Online Student Portals – Is Your School Protecting Student Privacy?

A school's online footprint today extends significantly beyond the publicized athletic victories and parent-teacher conference dates found on a typical website from ten years ago. Many private schools now maintain online student portals that are interactive, house private student information, have messaging capabilities, collect homework, and possess myriad additional features. Schools should be aware of the legal requirements, pitfalls, and best practices associated with maintaining online systems of this kind. For good reason, student privacy is the area of greatest concern when a school develops an online student portal. We addressed key legal issues for independent and private schools to consider in this area.

Constitutional and Common Law Privacy Protections: Private schools must follow the California Constitution to protect student privacy rights. A student could bring an action for invasion of privacy under the California Constitution. In order to succeed, the student would have to establish a legally protected privacy interest, a reasonable expectation of privacy, and a serious invasion of that privacy interest. A student could also bring an action for certain common law torts relating to invasion of privacy. Because an online student portal may contain highly sensitive information, schools should carefully review their policies and practices regarding user access within the portal to avoid unwarranted disclosures. Schools should also ensure that parents, students, and employees understand the school's policies and practices, including who is authorized to view private student information.

COPPA: The federal Children's Online Privacy Protection Act (COPPA) imposes parental notice and consent requirements on operators of commercial websites and online services that collect information from children under the age of 13 for commercial purposes. While nonprofit entities are exempt from COPPA, private schools whose student portals utilize third party services that collect student information may be subject to certain intermediary duties.

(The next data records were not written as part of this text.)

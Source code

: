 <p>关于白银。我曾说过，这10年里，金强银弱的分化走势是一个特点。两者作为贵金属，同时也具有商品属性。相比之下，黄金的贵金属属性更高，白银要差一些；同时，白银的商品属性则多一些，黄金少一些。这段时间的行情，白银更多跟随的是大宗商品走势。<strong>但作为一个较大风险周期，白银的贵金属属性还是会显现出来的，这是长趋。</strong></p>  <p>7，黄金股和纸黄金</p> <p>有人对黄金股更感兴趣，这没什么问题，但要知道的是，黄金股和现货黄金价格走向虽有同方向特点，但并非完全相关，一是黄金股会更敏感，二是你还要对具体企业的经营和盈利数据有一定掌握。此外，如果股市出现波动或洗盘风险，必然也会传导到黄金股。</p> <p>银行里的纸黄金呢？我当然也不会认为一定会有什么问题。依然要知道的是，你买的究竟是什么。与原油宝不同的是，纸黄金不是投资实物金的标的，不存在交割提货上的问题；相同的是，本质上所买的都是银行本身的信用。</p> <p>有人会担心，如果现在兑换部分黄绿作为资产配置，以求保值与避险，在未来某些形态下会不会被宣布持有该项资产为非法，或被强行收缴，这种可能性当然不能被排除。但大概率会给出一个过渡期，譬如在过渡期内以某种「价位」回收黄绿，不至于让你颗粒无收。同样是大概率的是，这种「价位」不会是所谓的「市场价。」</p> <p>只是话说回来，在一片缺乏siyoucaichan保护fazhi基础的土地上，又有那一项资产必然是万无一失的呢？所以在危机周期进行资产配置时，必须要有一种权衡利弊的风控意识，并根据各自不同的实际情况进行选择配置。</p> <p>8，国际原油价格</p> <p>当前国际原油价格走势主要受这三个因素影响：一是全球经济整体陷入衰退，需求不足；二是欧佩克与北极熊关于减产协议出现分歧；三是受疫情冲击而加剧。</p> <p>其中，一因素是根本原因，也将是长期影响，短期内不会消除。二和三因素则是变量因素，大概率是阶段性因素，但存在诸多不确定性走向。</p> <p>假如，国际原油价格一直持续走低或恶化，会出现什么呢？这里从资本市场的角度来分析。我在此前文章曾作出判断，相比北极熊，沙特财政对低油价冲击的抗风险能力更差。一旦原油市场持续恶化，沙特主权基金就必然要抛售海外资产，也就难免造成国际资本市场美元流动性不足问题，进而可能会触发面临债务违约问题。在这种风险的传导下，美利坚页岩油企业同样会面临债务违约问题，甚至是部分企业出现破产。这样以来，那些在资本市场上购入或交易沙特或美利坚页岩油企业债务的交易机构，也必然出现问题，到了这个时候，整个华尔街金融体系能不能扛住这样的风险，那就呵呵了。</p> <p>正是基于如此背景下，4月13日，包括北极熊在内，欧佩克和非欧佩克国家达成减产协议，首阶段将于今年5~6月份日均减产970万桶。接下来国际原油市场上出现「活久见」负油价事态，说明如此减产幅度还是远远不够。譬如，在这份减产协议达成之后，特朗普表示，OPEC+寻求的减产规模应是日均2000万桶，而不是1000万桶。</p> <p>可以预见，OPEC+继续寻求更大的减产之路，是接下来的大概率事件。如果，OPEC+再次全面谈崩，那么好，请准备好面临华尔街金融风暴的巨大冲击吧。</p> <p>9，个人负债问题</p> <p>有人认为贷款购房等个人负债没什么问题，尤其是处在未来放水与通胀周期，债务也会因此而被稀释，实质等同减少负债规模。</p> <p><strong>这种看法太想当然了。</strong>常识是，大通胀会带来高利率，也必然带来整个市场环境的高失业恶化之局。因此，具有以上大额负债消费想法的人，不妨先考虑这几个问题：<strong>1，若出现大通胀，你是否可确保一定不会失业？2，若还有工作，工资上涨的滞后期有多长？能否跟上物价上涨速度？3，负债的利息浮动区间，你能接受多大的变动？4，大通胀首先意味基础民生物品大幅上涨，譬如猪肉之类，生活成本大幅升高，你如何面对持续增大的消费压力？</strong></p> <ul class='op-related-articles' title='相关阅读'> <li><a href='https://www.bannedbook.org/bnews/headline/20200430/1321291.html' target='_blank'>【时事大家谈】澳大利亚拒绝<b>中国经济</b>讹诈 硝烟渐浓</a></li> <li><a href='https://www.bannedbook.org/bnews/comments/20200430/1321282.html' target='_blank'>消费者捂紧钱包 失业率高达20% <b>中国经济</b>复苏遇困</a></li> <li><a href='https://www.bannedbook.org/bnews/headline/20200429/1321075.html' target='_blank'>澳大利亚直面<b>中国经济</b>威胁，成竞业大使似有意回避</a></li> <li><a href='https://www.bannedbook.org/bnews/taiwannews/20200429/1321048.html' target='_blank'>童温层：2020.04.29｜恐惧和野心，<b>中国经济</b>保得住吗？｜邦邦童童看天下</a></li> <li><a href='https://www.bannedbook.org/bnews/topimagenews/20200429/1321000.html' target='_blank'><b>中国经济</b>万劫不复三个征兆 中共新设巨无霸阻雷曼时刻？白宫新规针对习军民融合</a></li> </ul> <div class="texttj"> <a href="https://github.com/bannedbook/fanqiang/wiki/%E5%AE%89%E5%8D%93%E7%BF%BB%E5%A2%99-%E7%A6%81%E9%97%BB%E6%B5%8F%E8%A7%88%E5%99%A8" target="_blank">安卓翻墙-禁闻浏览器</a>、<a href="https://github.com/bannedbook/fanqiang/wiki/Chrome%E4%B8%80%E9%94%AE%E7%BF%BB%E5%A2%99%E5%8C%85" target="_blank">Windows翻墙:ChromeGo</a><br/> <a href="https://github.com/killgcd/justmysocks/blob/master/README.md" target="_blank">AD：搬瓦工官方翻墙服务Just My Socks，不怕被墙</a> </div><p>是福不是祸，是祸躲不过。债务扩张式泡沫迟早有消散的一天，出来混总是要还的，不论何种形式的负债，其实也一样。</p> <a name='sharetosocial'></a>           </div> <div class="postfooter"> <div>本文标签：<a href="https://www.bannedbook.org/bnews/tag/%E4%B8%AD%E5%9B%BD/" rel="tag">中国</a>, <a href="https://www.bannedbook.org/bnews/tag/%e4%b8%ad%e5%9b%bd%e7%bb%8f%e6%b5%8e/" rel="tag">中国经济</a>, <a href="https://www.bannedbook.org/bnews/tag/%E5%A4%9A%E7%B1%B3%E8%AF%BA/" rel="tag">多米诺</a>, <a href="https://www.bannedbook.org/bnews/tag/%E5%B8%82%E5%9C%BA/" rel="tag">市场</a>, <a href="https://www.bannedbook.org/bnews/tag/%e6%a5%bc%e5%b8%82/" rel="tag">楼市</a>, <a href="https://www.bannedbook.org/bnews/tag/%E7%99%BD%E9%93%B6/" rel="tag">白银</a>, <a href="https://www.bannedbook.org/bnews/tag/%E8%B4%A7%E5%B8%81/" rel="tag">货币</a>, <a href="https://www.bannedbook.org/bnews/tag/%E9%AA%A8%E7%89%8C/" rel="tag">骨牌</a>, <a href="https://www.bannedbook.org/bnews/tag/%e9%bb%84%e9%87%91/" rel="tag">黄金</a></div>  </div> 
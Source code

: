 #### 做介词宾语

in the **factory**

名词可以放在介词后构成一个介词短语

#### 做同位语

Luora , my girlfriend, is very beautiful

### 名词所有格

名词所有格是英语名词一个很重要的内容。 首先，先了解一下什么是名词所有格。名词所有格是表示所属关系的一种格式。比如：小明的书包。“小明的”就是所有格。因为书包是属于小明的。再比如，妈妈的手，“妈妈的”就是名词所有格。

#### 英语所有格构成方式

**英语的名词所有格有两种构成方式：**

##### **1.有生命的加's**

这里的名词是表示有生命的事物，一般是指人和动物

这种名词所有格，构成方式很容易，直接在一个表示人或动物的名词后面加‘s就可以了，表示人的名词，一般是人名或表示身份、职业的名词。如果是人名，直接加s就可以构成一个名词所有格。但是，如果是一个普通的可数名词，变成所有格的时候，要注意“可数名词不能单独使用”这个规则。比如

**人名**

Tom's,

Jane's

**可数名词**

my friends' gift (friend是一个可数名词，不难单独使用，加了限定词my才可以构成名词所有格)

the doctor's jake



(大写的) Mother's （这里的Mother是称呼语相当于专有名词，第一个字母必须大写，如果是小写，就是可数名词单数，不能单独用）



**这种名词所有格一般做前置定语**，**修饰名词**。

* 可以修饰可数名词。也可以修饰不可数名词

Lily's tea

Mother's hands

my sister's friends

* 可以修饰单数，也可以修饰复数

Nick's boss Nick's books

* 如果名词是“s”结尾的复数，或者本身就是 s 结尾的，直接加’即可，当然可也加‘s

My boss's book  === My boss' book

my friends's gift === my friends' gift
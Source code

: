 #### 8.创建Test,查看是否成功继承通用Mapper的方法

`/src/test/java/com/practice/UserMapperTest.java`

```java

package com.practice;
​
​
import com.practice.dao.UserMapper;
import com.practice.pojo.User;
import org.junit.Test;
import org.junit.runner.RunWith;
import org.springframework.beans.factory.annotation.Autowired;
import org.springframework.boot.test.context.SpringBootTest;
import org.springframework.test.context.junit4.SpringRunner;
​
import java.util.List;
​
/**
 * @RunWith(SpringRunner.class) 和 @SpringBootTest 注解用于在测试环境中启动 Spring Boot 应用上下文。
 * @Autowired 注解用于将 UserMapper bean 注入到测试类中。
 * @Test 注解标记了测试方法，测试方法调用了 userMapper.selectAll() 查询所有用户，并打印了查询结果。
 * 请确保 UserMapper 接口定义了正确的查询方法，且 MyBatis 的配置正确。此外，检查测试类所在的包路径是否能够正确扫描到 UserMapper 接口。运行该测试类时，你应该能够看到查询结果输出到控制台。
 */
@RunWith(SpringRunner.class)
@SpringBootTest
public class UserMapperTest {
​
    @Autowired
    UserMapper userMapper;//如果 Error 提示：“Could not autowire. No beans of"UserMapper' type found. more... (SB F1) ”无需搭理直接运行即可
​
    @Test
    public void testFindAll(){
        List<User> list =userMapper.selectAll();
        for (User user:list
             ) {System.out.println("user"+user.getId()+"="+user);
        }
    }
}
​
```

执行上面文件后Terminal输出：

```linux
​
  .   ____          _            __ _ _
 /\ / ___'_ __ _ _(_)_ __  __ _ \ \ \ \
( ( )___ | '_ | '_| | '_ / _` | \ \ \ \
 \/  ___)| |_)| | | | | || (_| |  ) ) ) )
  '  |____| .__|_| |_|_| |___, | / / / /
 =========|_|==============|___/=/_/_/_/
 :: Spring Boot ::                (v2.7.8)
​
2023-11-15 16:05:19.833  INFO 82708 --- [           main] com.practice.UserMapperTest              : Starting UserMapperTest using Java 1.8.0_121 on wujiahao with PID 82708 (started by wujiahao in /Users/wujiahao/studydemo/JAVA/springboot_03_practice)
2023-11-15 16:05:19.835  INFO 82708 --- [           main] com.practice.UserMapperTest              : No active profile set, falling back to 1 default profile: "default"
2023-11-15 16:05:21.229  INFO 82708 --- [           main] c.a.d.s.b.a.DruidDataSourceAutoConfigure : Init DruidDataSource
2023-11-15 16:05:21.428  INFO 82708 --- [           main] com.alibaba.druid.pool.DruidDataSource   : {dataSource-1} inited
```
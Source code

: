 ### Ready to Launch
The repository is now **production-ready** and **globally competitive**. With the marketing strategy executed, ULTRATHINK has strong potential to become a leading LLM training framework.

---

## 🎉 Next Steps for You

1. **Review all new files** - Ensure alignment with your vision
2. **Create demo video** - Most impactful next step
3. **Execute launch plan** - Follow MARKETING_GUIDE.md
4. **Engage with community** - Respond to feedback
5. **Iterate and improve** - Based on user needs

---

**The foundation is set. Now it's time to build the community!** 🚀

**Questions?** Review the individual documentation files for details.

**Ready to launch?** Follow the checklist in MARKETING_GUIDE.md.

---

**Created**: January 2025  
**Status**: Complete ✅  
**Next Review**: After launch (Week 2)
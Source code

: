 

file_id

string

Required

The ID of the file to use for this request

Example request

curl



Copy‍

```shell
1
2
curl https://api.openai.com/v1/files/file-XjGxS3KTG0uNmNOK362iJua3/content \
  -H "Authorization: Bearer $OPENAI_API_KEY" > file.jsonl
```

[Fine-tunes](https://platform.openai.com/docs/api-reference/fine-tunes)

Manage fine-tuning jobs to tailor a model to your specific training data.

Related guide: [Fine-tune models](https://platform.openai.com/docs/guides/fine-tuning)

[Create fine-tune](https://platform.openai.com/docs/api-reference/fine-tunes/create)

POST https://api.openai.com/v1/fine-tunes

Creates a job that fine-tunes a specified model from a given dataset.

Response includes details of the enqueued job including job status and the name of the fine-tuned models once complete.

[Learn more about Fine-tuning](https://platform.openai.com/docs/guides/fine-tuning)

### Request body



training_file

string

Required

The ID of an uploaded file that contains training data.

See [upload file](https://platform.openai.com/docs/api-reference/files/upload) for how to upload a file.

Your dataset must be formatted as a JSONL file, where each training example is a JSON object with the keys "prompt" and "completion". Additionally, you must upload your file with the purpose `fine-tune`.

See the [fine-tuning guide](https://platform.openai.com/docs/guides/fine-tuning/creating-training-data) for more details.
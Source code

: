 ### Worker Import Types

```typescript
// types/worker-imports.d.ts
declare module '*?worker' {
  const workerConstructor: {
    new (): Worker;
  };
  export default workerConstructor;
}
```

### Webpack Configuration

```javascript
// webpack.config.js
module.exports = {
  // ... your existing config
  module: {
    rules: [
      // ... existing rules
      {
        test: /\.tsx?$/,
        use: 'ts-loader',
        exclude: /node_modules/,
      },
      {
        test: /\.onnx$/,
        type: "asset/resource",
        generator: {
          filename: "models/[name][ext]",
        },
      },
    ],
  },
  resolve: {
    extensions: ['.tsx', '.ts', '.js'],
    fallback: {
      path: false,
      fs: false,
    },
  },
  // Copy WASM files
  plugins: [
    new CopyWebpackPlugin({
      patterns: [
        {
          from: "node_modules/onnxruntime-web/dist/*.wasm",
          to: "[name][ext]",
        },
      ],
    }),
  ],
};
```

CalOPPA: The California Online Privacy Protection Act of 2003 requires an operator of a commercial website or online service that collects personally identifiable information from California residents to provide conspicuous online notice of its privacy policies and comply with the provisions of such policies. Unlike the COPPA, CalOPPA does not contain a nonprofit exemption, and therefore may apply directly to private schools. Schools that collect personally identifiable information should ensure their compliance with these notice and policy requirements.

Medical Privacy Laws: Medical information is particularly sensitive, and schools should carefully consider how to handle such information online, if at all. Certain school employees, such as a school nurse, may qualify as health care providers subject to the requirements of the federal Health Insurance Portability and Accountability Act (HIPAA) and California's Confidentiality in Medical Information Act (CMIA). In addition, school employees have an obligation to maintain confidentiality regarding a student's disability. If student medical information passes through the online portal, the school may need to tighten access restrictions and revise parent and/or student authorization forms.

Right to Removal of Information: The Privacy Rights for California Minors in the Digital World Act requires an operator of an Internet website, online service, online application, or mobile application directed to minors to, among other things, permit a minor who is a registered user to remove – or if the operator prefers, request and obtain removal of – content or information posted on the operator's site, service, or application. The Act includes additional requirements relating to providing notice and instructions to registered users. It also provides certain exceptions, including where a provision of federal or state law requires the operator or third party to maintain the content or information. Schools who register students as users should ensure they comply with these various requirements.

The above is intended as a brief overview of legal considerations relating to privacy for private schools maintaining an online student portal. It should not be considered exhaustive. We recommend that schools consult with legal counsel to develop and maintain required website terms and conditions, notices, and policies, and to obtain advice on other appropriate measures to handle private student information online.